Intervention de Éric Woerth

Séance en hémicycle du 23 juin 2014 à 16h00
Projet de loi de finances rectificative pour 2014 — Motion de renvoi en commission

Photo issue du site de l'Assemblée nationale ou de WikipediaÉric Woerth :

Madame la présidente, messieurs les ministres, mesdames et messieurs les députés, voilà enfin un collectif budgétaire ! Gilles Carrez l’a dit, il était temps ! Un collectif budgétaire n’est pas un exercice inutile : il permet de remettre les pendules à l’heure, ce qui est évidemment nécessaire dans ce monde incertain, sur le plan économique comme sur le plan financier. Alors que le gouvernement précédent s’y était refusé l’année dernière, le gouvernement actuel a déposé un collectif au milieu de cette année : tant mieux.

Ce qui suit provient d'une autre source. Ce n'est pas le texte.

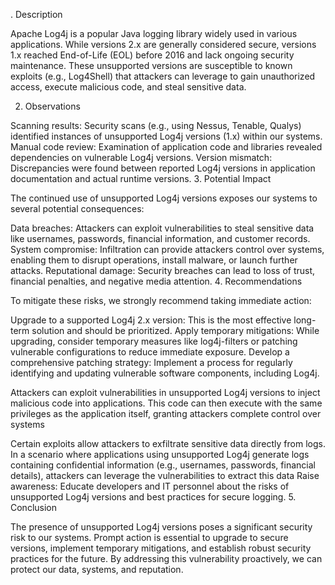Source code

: . Description

Apache Log4j is a popular Java logging library widely used in various applications. While versions 2.x are generally considered secure, versions 1.x reached End-of-Life (EOL) before 2016 and lack ongoing security maintenance. These unsupported versions are susceptible to known exploits (e.g., Log4Shell) that attackers can leverage to gain unauthorized access, execute malicious code, and steal sensitive data.

2. Observations

Scanning results: Security scans (e.g., using Nessus, Tenable, Qualys) identified instances of unsupported Log4j versions (1.x) within our systems.
Manual code review: Examination of application code and libraries revealed dependencies on vulnerable Log4j versions.
Version mismatch: Discrepancies were found between reported Log4j versions in application documentation and actual runtime versions.
3. Potential Impact

The continued use of unsupported Log4j versions exposes our systems to several potential consequences:

Data breaches: Attackers can exploit vulnerabilities to steal sensitive data like usernames, passwords, financial information, and customer records.
System compromise: Infiltration can provide attackers control over systems, enabling them to disrupt operations, install malware, or launch further attacks.
Reputational damage: Security breaches can lead to loss of trust, financial penalties, and negative media attention.
4. Recommendations

To mitigate these risks, we strongly recommend taking immediate action:

Upgrade to a supported Log4j 2.x version: This is the most effective long-term solution and should be prioritized.
Apply temporary mitigations: While upgrading, consider temporary measures like log4j-filters or patching vulnerable configurations to reduce immediate exposure.
Develop a comprehensive patching strategy: Implement a process for regularly identifying and updating vulnerable software components, including Log4j.















Attackers can exploit vulnerabilities in unsupported Log4j versions to inject malicious code into applications. This code can then execute with the same privileges as the application itself, granting attackers complete control over systems



Certain exploits allow attackers to exfiltrate sensitive data directly from logs. In a scenario where applications using unsupported Log4j generate logs containing confidential information (e.g., usernames, passwords, financial details), attackers can leverage the vulnerabilities to extract this data
Raise awareness: Educate developers and IT personnel about the risks of unsupported Log4j versions and best practices for secure logging.
5. Conclusion

The presence of unsupported Log4j versions poses a significant security risk to our systems. Prompt action is essential to upgrade to secure versions, implement temporary mitigations, and establish robust security practices for the future. By addressing this vulnerability proactively, we can protect our data, systems, and reputation.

Ce texte mérite cependant d’être renvoyé en commission, pour de nombreuses raisons. J’en ai sélectionné quelques-unes ; j’en ai probablement oublié d’autres, mais vous en ajouterez si vous le voulez. Il faut rectifier un certain nombre de dispositions, en préciser d’autres, et éclaircir quelques éléments. Il faut également, probablement, que le Gouvernement s’engage un peu plus. Enfin, il faut approfondir deux ou trois autres points. Tout cela nécessite un renvoi du texte à notre excellente commission des finances.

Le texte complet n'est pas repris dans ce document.